ABD'nin Rus enerji şirketlerine yönelik yaptırımları genişletme kararı, Almanya'daki Rosneft Deutschland petrol şirketinin Avrupa enerji politikasında yarattığı kırılganlıkları yeniden gündeme taşıdı.
Ekonomist İsmail Akpınar, ANKA Haber Ajansı'na yaptığı açıklamada, Rosneft Deutschland'ın, Rusya'nın devlet kontrolündeki enerji devi Rosneft PJSC'nin bir yan kuruluşu olarak faaliyet gösterdiğini belirtti. Almanya'da 2022'den bu yana devlet gözetimi altında olan şirketin Bundesnetzagentur (Federal Ağ Ajansı) tarafından kayyum benzeri bir yönetim uygulandığını da hatırlattı.

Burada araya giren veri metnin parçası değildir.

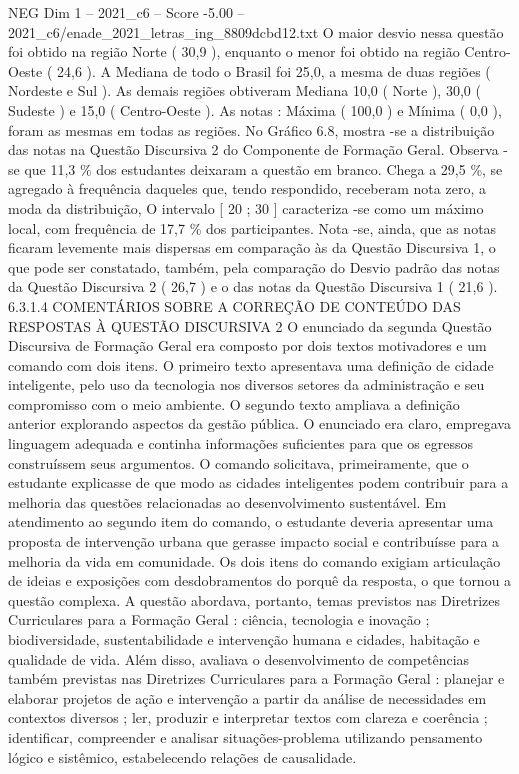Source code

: \begin{textsample}{NEG Dim 1 – 2021\_c6 – Score -5.00 – 2021\_c6/enade\_2021\_letras\_ing\_8809dcbd12.txt}
O maior desvio nessa questão foi obtido na região Norte ( 30,9 ), enquanto o menor foi obtido na região Centro-Oeste ( 24,6 ).
A Mediana de todo o Brasil foi 25,0, a mesma de duas regiões ( Nordeste e Sul ).
As demais regiões obtiveram Mediana 10,0 ( Norte ), 30,0 ( Sudeste ) e 15,0 ( Centro-Oeste ).
As notas : Máxima ( 100,0 ) e Mínima ( 0,0 ), foram as mesmas em todas as regiões.
No Gráfico 6.8, mostra -se a distribuição das notas na Questão Discursiva 2 do Componente de Formação Geral.
Observa -se que 11,3 \% dos estudantes deixaram a questão em branco.
Chega a 29,5 \%, se agregado à frequência daqueles que, tendo respondido, receberam nota zero, a moda da distribuição, O intervalo [ 20 ; 30 ] caracteriza -se como um máximo local, com frequência de 17,7 \% dos participantes.
Nota -se, ainda, que as notas ficaram levemente mais dispersas em comparação às da Questão Discursiva 1, o que pode ser constatado, também, pela comparação do Desvio padrão das notas da Questão Discursiva 2 ( 26,7 ) e o das notas da Questão Discursiva 1 ( 21,6 ). 6.3.1.4 COMENTÁRIOS SOBRE A CORREÇÃO DE CONTEÚDO DAS RESPOSTAS À QUESTÃO DISCURSIVA 2 O enunciado da segunda Questão Discursiva de Formação Geral era composto por dois textos motivadores e um comando com dois itens.
O primeiro texto apresentava uma definição de cidade inteligente, pelo uso da tecnologia nos diversos setores da administração e seu compromisso com o meio ambiente.
O segundo texto ampliava a definição anterior explorando aspectos da gestão pública.
O enunciado era claro, empregava linguagem adequada e continha informações suficientes para que os egressos construíssem seus argumentos.
O comando solicitava, primeiramente, que o estudante explicasse de que modo as cidades inteligentes podem contribuir para a melhoria das questões relacionadas ao desenvolvimento sustentável.
Em atendimento ao segundo item do comando, o estudante deveria apresentar uma proposta de intervenção urbana que gerasse impacto social e contribuísse para a melhoria da vida em comunidade.
Os dois itens do comando exigiam articulação de ideias e exposições com desdobramentos do porquê da resposta, o que tornou a questão complexa.
A questão abordava, portanto, temas previstos nas Diretrizes Curriculares para a Formação Geral : ciência, tecnologia e inovação ; biodiversidade, sustentabilidade e intervenção humana e cidades, habitação e qualidade de vida.
Além disso, avaliava o desenvolvimento de competências também previstas nas Diretrizes Curriculares para a Formação Geral : planejar e elaborar projetos de ação e intervenção a partir da análise de necessidades em contextos diversos ; ler, produzir e interpretar textos com clareza e coerência ; identificar, compreender e analisar situações-problema utilizando pensamento lógico e sistêmico, estabelecendo relações de causalidade.

\end{textsample}
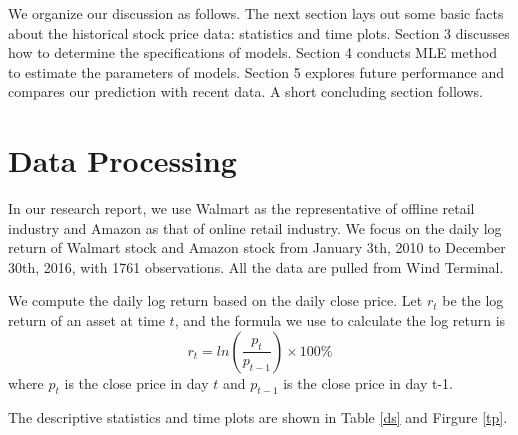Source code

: \documentclass[paper=a4, fontsize=13pt]{article}
\begin{document}
We organize our discussion as follows. The next section lays out some basic facts about the historical stock price data: statistics and time plots. Section 3 discusses how to determine the specifications of models. Section 4 conducts MLE method to estimate the parameters of models. Section 5 explores future performance and compares our prediction with recent data. A short concluding section follows.

\section{Data Processing}
In our research report, we use Walmart as the representative of offline retail industry and Amazon as that of online retail industry. We focus on the daily log return of Walmart stock and Amazon stock from January 3th, 2010 to December 30th, 2016, with 1761 observations. All the data are pulled from Wind Terminal.

We compute the daily log return based on the  daily close price. Let $r_t$ be the log return of an asset at time $t$, and the formula we use to calculate the log return is
\[ r_t = ln(\frac{p_t}{p_{t-1}}) \times 100\% \]
where $p_t$ is the close price in day $t$ and $p_{t-1}$ is the close price in day {t-1}.

The descriptive statistics and time plots are shown in Table \ref{ds} and Firgure \ref{tp}.
\end{document}
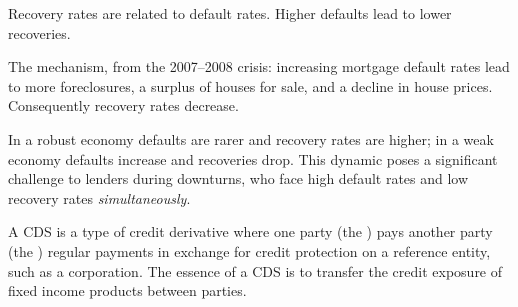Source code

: \begin{crkeybox}
Recovery rates are  related to default rates. Higher defaults lead
to lower recoveries.

\smallskip
The mechanism, from the 2007--2008 crisis: increasing mortgage default rates lead
to more foreclosures, a surplus of houses for sale, and a decline in house
prices. Consequently recovery rates decrease.

\smallskip
In a robust economy defaults are rarer and recovery rates are higher; in a weak
economy defaults increase and recoveries drop. This dynamic poses a significant
challenge to lenders during downturns, who face high default rates and low
recovery rates \emph{simultaneously}.
\end{crkeybox}


\begin{crdefbox}
A CDS is a type of credit derivative where one party (the ) pays another party (the ) regular payments in
exchange for credit protection on a reference entity, such as a corporation. The
essence of a CDS is to transfer the credit exposure of fixed income products
between parties.
\end{crdefbox}

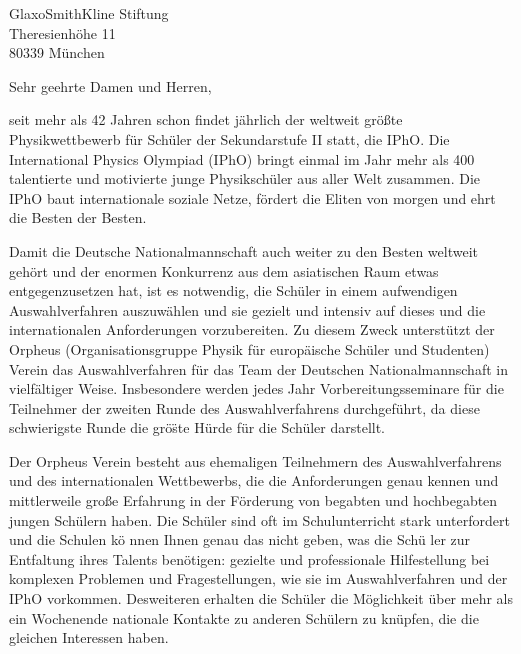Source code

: \documentclass[../style/orpheus,fontsize=11pt]{scrlttr2}
\begin{document}

\begin{letter}{
\noindent GlaxoSmithKline Stiftung \\
Theresienh\"ohe 11 \\
80339 M\"unchen \\
}




\opening{Sehr geehrte Damen und Herren,}


seit mehr als 42 Jahren schon findet j\"ahrlich der weltweit gr\"o\ss te Physikwettbewerb f\"ur Sch\"uler der Sekundarstufe II statt, die IPhO.  Die International Physics Olympiad (IPhO) bringt einmal im Jahr mehr als 400 talentierte und motivierte junge Physiksch\"uler aus aller Welt zusammen.  Die IPhO baut internationale soziale Netze, f\"ordert die Eliten von morgen und ehrt die Besten der Besten.

Damit die Deutsche Nationalmannschaft auch weiter zu den Besten weltweit geh\"ort und der enormen Konkurrenz aus dem asiatischen Raum etwas entgegenzusetzen hat, ist es notwendig, die Sch\"uler in einem aufwendigen Auswahlverfahren auszuw\"ahlen und sie gezielt und intensiv auf dieses und die internationalen Anforderungen vorzubereiten.  Zu diesem Zweck unterst\"utzt der Orpheus (Organisationsgruppe Physik f\"ur europ\"aische Sch\"uler und Studenten) Verein das Auswahlverfahren f\"ur das Team der Deutschen Nationalmannschaft in vielf\"altiger Weise.  Insbesondere werden jedes Jahr Vorbereitungsseminare f\"ur die Teilnehmer der zweiten Runde des Auswahlverfahrens durchgef\"uhrt, da diese schwierigste Runde die gr\"o\"ste H\"urde f\"ur die Sch\"uler darstellt.

Der Orpheus Verein besteht aus ehemaligen Teilnehmern des Auswahlverfahrens und des internationalen Wettbewerbs, die die Anforderungen genau kennen und mittlerweile gro\ss e Erfahrung in der F\"orderung von begabten und hochbegabten jungen Sch\"ulern haben.  Die Sch\"uler sind oft im Schulunterricht stark unterfordert und die Schulen k\"o nnen Ihnen genau das nicht geben, was die Sch\"u ler zur Entfaltung ihres Talents ben\"otigen: gezielte und professionale Hilfestellung bei komplexen Problemen und Fragestellungen, wie sie im Auswahlverfahren und der IPhO vorkommen.  Desweiteren erhalten die Sch\"uler die M\"oglichkeit \"uber mehr als ein Wochenende nationale Kontakte zu anderen Sch\"ulern zu kn\"upfen, die die gleichen Interessen haben.


\end{letter}
\end{document}

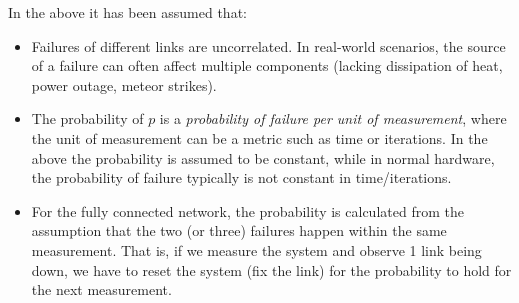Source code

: \documentclass[12pt]{article}
\begin{document}
In the above it has been assumed that:
\begin{itemize}
  \item Failures of different links are uncorrelated. In real-world scenarios, the source of a failure can often affect multiple components (lacking dissipation of heat, power outage, meteor strikes).
  \item The probability of $p$ is a \emph{probability of failure per unit of measurement}, where the unit of measurement can be a metric such as time or iterations. In the above the probability is assumed to be constant, while in normal hardware, the probability of failure typically is not constant in time/iterations.
  \item For the fully connected network, the probability is calculated from the assumption that the two (or three) failures happen within the same measurement. That is, if we measure the system and observe 1 link being down, we have to reset the system (fix the link) for the probability to hold for the next measurement.
\end{itemize}
\end{document}
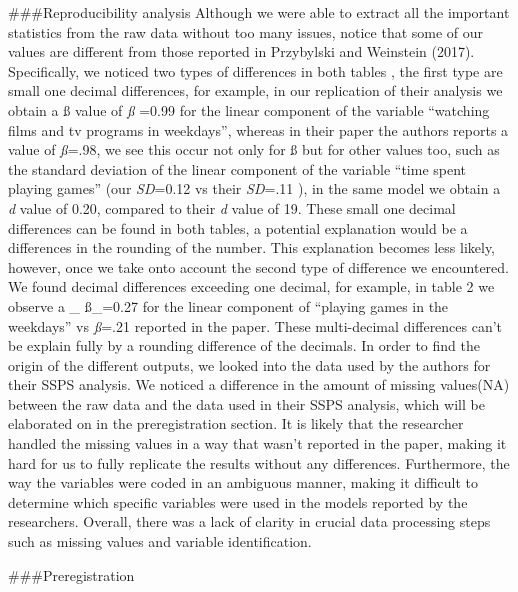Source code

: \documentclass[man]{apa6}
\theoremstyle{definition}
\theoremstyle{definition}
\theoremstyle{definition}
\theoremstyle{remark}
\begin{document}
\#\#\#Reproducibility analysis Although we were able to extract all the
important statistics from the raw data without too many issues, notice
that some of our values are different from those reported in Przybylski
and Weinstein (2017). Specifically, we noticed two types of differences
in both tables , the first type are small one decimal differences, for
example, in our replication of their analysis we obtain a ß value of
\emph{ß} =0.99 for the linear component of the variable
\enquote{watching films and tv programs in weekdays}, whereas in their
paper the authors reports a value of \emph{ß}=.98, we see this occur not
only for ß but for other values too, such as the standard deviation of
the linear component of the variable \enquote{time spent playing games}
(our \emph{SD}=0.12 vs their \emph{SD}=.11 ), in the same model we
obtain a \emph{\textbar{}d\textbar{}} value of 0.20, compared to their
\emph{\textbar{}d\textbar{}} value of 19. These small one decimal
differences can be found in both tables, a potential explanation would
be a differences in the rounding of the number. This explanation becomes
less likely, however, once we take onto account the second type of
difference we encountered. We found decimal differences exceeding one
decimal, for example, in table 2 we observe a \_ ß\_=0.27 for the linear
component of \enquote{playing games in the weekdays} vs \emph{ß}=.21
reported in the paper. These multi-decimal differences can't be explain
fully by a rounding difference of the decimals. In order to find the
origin of the different outputs, we looked into the data used by the
authors for their SSPS analysis. We noticed a difference in the amount
of missing values(NA) between the raw data and the data used in their
SSPS analysis, which will be elaborated on in the preregistration
section. It is likely that the researcher handled the missing values in
a way that wasn't reported in the paper, making it hard for us to fully
replicate the results without any differences. Furthermore, the way the
variables were coded in an ambiguous manner, making it difficult to
determine which specific variables were used in the models reported by
the researchers. Overall, there was a lack of clarity in crucial data
processing steps such as missing values and variable identification.

\#\#\#Preregistration
\end{document}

Almanya Başbakanı Friedrich Merz, Washington'un Rosneft Deutschland'ı yaptırımlardan muaf tutmasını beklediklerini ifade etti. Akpınar, bu beklentinin sadece politik değil, ekonomik bir gereklilik olduğunu vurguladı. "Şirket, Schwedt Rafinerisi aracılığıyla Doğu Almanya'nın yakıt ihtiyacını büyük ölçüde karşılıyor. Eğer ABD bir istisna tanımazsa, enerji arz güvenliği ciddi bir şekilde tehlikeye girecektir" şeklinde konuştu.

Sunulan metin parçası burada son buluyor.